= Exercise description =
Copy each line of the records that contains the word "Dream".
(Recorded information)
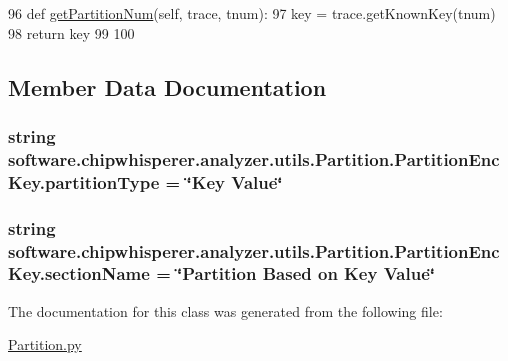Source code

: \begin{DoxyCode}
96     \textcolor{keyword}{def }\hyperlink{classsoftware_1_1chipwhisperer_1_1analyzer_1_1utils_1_1Partition_1_1PartitionEncKey_a422e6af196ab146fb57ad9ff3e83475d}{getPartitionNum}(self, trace, tnum):
97         key = trace.getKnownKey(tnum)
98         \textcolor{keywordflow}{return} key
99 
100 
\end{DoxyCode}


\subsection{Member Data Documentation}
\hypertarget{classsoftware_1_1chipwhisperer_1_1analyzer_1_1utils_1_1Partition_1_1PartitionEncKey_a43e21ae27401f13b820d68ed36120133}{}
\subsubsection[{partition\+Type}]{\setlength{\rightskip}{0pt plus 5cm}string software.\+chipwhisperer.\+analyzer.\+utils.\+Partition.\+Partition\+Enc\+Key.\+partition\+Type = \char`\"{}Key Value\char`\"{}\hspace{0.3cm}{\ttfamily [static]}}\label{classsoftware_1_1chipwhisperer_1_1analyzer_1_1utils_1_1Partition_1_1PartitionEncKey_a43e21ae27401f13b820d68ed36120133}
\hypertarget{classsoftware_1_1chipwhisperer_1_1analyzer_1_1utils_1_1Partition_1_1PartitionEncKey_a2832fddf895a8280a5b33972a2ff0985}{}
\subsubsection[{section\+Name}]{\setlength{\rightskip}{0pt plus 5cm}string software.\+chipwhisperer.\+analyzer.\+utils.\+Partition.\+Partition\+Enc\+Key.\+section\+Name = \char`\"{}Partition Based on Key Value\char`\"{}\hspace{0.3cm}{\ttfamily [static]}}\label{classsoftware_1_1chipwhisperer_1_1analyzer_1_1utils_1_1Partition_1_1PartitionEncKey_a2832fddf895a8280a5b33972a2ff0985}


The documentation for this class was generated from the following file\+:\begin{DoxyCompactItemize}
\item 
\hyperlink{Partition_8py}{Partition.\+py}\end{DoxyCompactItemize}
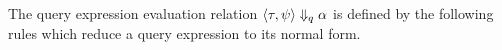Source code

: The query expression evaluation relation  $\langle \mathtt{\tau}, \psi \rangle \Downarrow_q \alpha$ is defined by the following rules which reduce a query expression to its normal form.
{\small
{}
 }
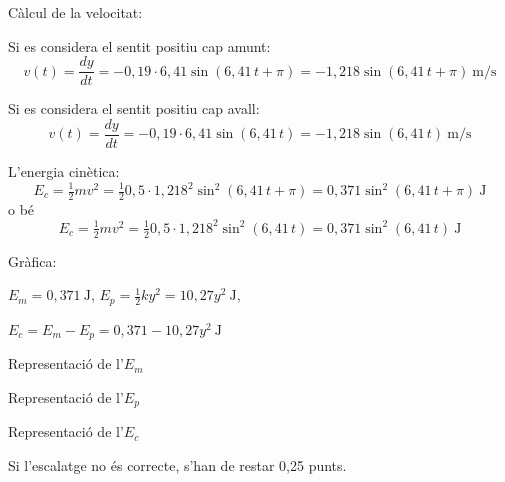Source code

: \begin{solapartat}
 Càlcul de la velocitat:

Si es considera el sentit positiu cap amunt:
\[ v(t) = \frac{dy}{dt} = -0,19\cdot 6,41\sin(6,41\,t + \pi) = -1,218\sin(6,41\,t + \pi)\ \mathrm{m/s} \]

Si es considera el sentit positiu cap avall:
\[ v(t) = \frac{dy}{dt} = -0,19\cdot 6,41\sin(6,41\,t) = -1,218\sin(6,41\,t)\ \mathrm{m/s} \]

 L'energia cinètica:
\[ E_c = \tfrac{1}{2}mv^2 = \tfrac{1}{2}0,5\cdot 1,218^2\sin^2(6,41\,t + \pi) = 0,371\sin^2(6,41\,t + \pi)\ \mathrm{J} \]
o bé
\[ E_c = \tfrac{1}{2}mv^2 = \tfrac{1}{2}0,5\cdot 1,218^2\sin^2(6,41\,t) = 0,371\sin^2(6,41\,t)\ \mathrm{J} \]

Gràfica:

$E_m = 0,371\ \mathrm{J}$, \quad $E_p = \frac{1}{2}ky^2 = 10,27y^2\ \mathrm{J}$,

$E_c = E_m - E_p = 0,371 - 10,27y^2\ \mathrm{J}$


 Representació de l'$E_m$

 Representació de l'$E_p$

 Representació de l'$E_c$

Si l'escalatge no és correcte, s'han de restar 0,25 punts.
\end{solapartat}
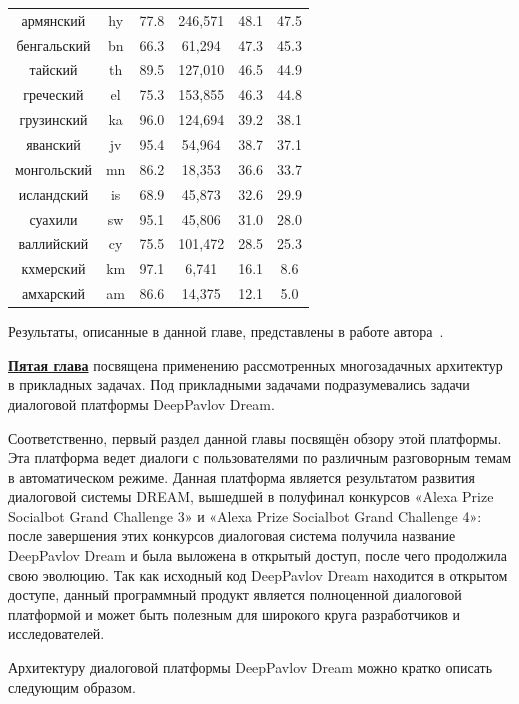 \begin{table}
{\begin{tabular}{|c|c|c||c|c|c|}
армянский & hy & 77.8 & 246,571 & 48.1 & 47.5\\
бенгальский & bn & 66.3 & 61,294 & 47.3 & 45.3\\
тайский & th & 89.5 & 127,010 & 46.5 & 44.9\\
греческий & el & 75.3 & 153,855 & 46.3 & 44.8\\
грузинский & ka & 96.0 & 124,694 & 39.2 & 38.1\\
яванский & jv & 95.4 & 54,964 & 38.7 & 37.1\\
монгольский & mn & 86.2 & 18,353 & 36.6 & 33.7\\
исландский & is & 68.9 & 45,873 & 32.6 & 29.9\\
суахили & sw & 95.1 & 45,806 & 31.0 & 28.0\\
валлийский & cy & 75.5 & 101,472 & 28.5 & 25.3\\
кхмерский & km & 97.1 & 6,741 & 16.1 & 8.6\\
амхарский & am & 86.6 & 14,375 & 12.1 & 5.0\\ \hline
\end{tabular}
}
\end{table}

Результаты, описанные в данной главе, представлены в работе автора~\cite{rutopics}.

\underline{\textbf{Пятая глава}} посвящена применению рассмотренных многозадачных архитектур в прикладных задачах. Под прикладными задачами подразумевались задачи диалоговой платформы DeepPavlov Dream.

Соответственно, первый раздел данной главы посвящён обзору этой платформы. Эта платформа ведет диалоги с пользователями по различным разговорным темам в автоматическом режиме. Данная платформа является результатом развития диалоговой системы DREAM, вышедшей в полуфинал конкурсов «Alexa Prize Socialbot Grand Challenge 3» и «Alexa Prize Socialbot Grand Challenge 4»: после завершения этих конкурсов диалоговая система получила название DeepPavlov Dream и была выложена в открытый доступ, после чего продолжила свою эволюцию. Так как исходный код DeepPavlov Dream находится в открытом доступе, данный программный продукт является полноценной диалоговой платформой и может быть полезным для широкого круга разработчиков и исследователей.

Архитектуру диалоговой платформы DeepPavlov Dream можно кратко описать следующим образом. %

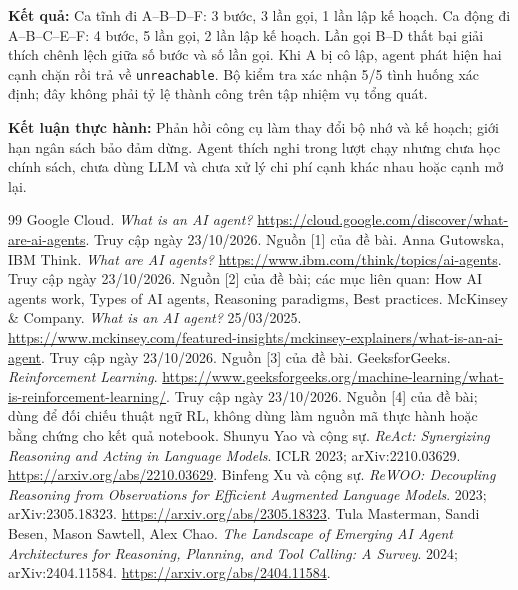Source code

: \documentclass[11pt,a4paper]{article}
\begin{document}
\noindent\textbf{Kết quả:} Ca tĩnh đi A--B--D--F: 3 bước, 3 lần gọi, 1 lần lập kế hoạch.
Ca động đi A--B--C--E--F: 4 bước, 5 lần gọi, 2 lần lập kế hoạch.
Lần gọi B--D thất bại giải thích chênh lệch giữa số bước và số lần gọi. Khi A bị cô lập,
agent phát hiện hai cạnh chặn rồi trả về \texttt{unreachable}. Bộ kiểm tra xác nhận
5/5 tình huống xác định; đây không phải tỷ lệ thành công trên tập nhiệm vụ tổng quát.

\noindent\textbf{Kết luận thực hành:} Phản hồi công cụ làm thay đổi bộ nhớ và kế hoạch;
giới hạn ngân sách bảo đảm dừng. Agent thích nghi trong lượt chạy nhưng chưa học chính
sách, chưa dùng LLM và chưa xử lý chi phí cạnh khác nhau hoặc cạnh mở lại.



\newpage
{}
\begin{thebibliography}{99}
 Google Cloud. \emph{What is an AI agent?}
\url{https://cloud.google.com/discover/what-are-ai-agents}.
Truy cập ngày 23/10/2026. Nguồn [1] của đề bài.
 Anna Gutowska, IBM Think. \emph{What are AI agents?}
\url{https://www.ibm.com/think/topics/ai-agents}.
Truy cập ngày 23/10/2026. Nguồn [2] của đề bài; các mục liên quan:
How AI agents work, Types of AI agents, Reasoning paradigms, Best practices.
 McKinsey \& Company. \emph{What is an AI agent?}
25/03/2025.
\url{https://www.mckinsey.com/featured-insights/mckinsey-explainers/what-is-an-ai-agent}.
Truy cập ngày 23/10/2026. Nguồn [3] của đề bài.
 GeeksforGeeks. \emph{Reinforcement Learning}.
\url{https://www.geeksforgeeks.org/machine-learning/what-is-reinforcement-learning/}.
Truy cập ngày 23/10/2026. Nguồn [4] của đề bài; dùng để đối chiếu thuật ngữ RL,
không dùng làm nguồn mã thực hành hoặc bằng chứng cho kết quả notebook.
 Shunyu Yao và cộng sự. \emph{ReAct: Synergizing Reasoning and Acting
in Language Models}. ICLR 2023; arXiv:2210.03629.
\url{https://arxiv.org/abs/2210.03629}.
 Binfeng Xu và cộng sự. \emph{ReWOO: Decoupling Reasoning from
Observations for Efficient Augmented Language Models}. 2023; arXiv:2305.18323.
\url{https://arxiv.org/abs/2305.18323}.
 Tula Masterman, Sandi Besen, Mason Sawtell, Alex Chao.
\emph{The Landscape of Emerging AI Agent Architectures for Reasoning, Planning,
and Tool Calling: A Survey}. 2024; arXiv:2404.11584.
\url{https://arxiv.org/abs/2404.11584}.

\end{thebibliography}
\end{document}
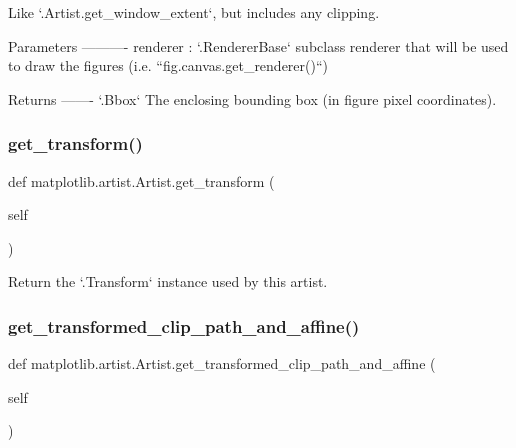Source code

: \begin{DoxyVerb}Like `.Artist.get_window_extent`, but includes any clipping.

Parameters
----------
renderer : `.RendererBase` subclass
    renderer that will be used to draw the figures (i.e.
    ``fig.canvas.get_renderer()``)

Returns
-------
`.Bbox`
    The enclosing bounding box (in figure pixel coordinates).
\end{DoxyVerb}
 \mbox{\label{classmatplotlib_1_1artist_1_1Artist_a36f2b843b163d554fccc6db802d85fbb}} 
\subsubsection{\texorpdfstring{get\+\_\+transform()}{get\_transform()}}
{\footnotesize\ttfamily def matplotlib.\+artist.\+Artist.\+get\+\_\+transform (\begin{DoxyParamCaption}\item[{}]{self }\end{DoxyParamCaption})}

\begin{DoxyVerb}Return the `.Transform` instance used by this artist.\end{DoxyVerb}
 \mbox{\label{classmatplotlib_1_1artist_1_1Artist_a630123b5eb889fc9da7799f3a2faf0bb}} 
\subsubsection{\texorpdfstring{get\+\_\+transformed\+\_\+clip\+\_\+path\+\_\+and\+\_\+affine()}{get\_transformed\_clip\_path\_and\_affine()}}
{\footnotesize\ttfamily def matplotlib.\+artist.\+Artist.\+get\+\_\+transformed\+\_\+clip\+\_\+path\+\_\+and\+\_\+affine (\begin{DoxyParamCaption}\item[{}]{self }\end{DoxyParamCaption})}

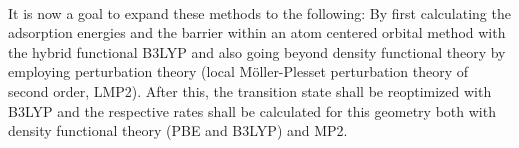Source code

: \documentclass[11pt,DIV=13,BCOR=5mm,a4paper,headinclude]{scrbook}
\begin{document}
\\
It is now a goal to expand these methods to the following: By first calculating the adsorption energies and the barrier within an atom centered orbital method with the hybrid functional B3LYP and also going beyond density functional theory by employing perturbation theory (local M\"{o}ller-Plesset perturbation theory of second order, LMP2).
After this, the transition state shall be reoptimized with B3LYP and the respective rates shall be calculated for this geometry both with density functional theory (PBE and B3LYP) and MP2.

\end{document}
(End Recorded information)
= Response for this exercise =
\underline{\textbf{Пятая глава}} посвящена применению рассмотренных многозадачных архитектур в прикладных задачах. Под прикладными задачами подразумевались задачи диалоговой платформы DeepPavlov Dream.
Соответственно, первый раздел данной главы посвящён обзору этой платформы. Эта платформа ведет диалоги с пользователями по различным разговорным темам в автоматическом режиме. Данная платформа является результатом развития диалоговой системы DREAM, вышедшей в полуфинал конкурсов «Alexa Prize Socialbot Grand Challenge 3» и «Alexa Prize Socialbot Grand Challenge 4»: после завершения этих конкурсов диалоговая система получила название DeepPavlov Dream и была выложена в открытый доступ, после чего продолжила свою эволюцию. Так как исходный код DeepPavlov Dream находится в открытом доступе, данный программный продукт является полноценной диалоговой платформой и может быть полезным для широкого круга разработчиков и исследователей.
Архитектуру диалоговой платформы DeepPavlov Dream можно кратко описать следующим образом. %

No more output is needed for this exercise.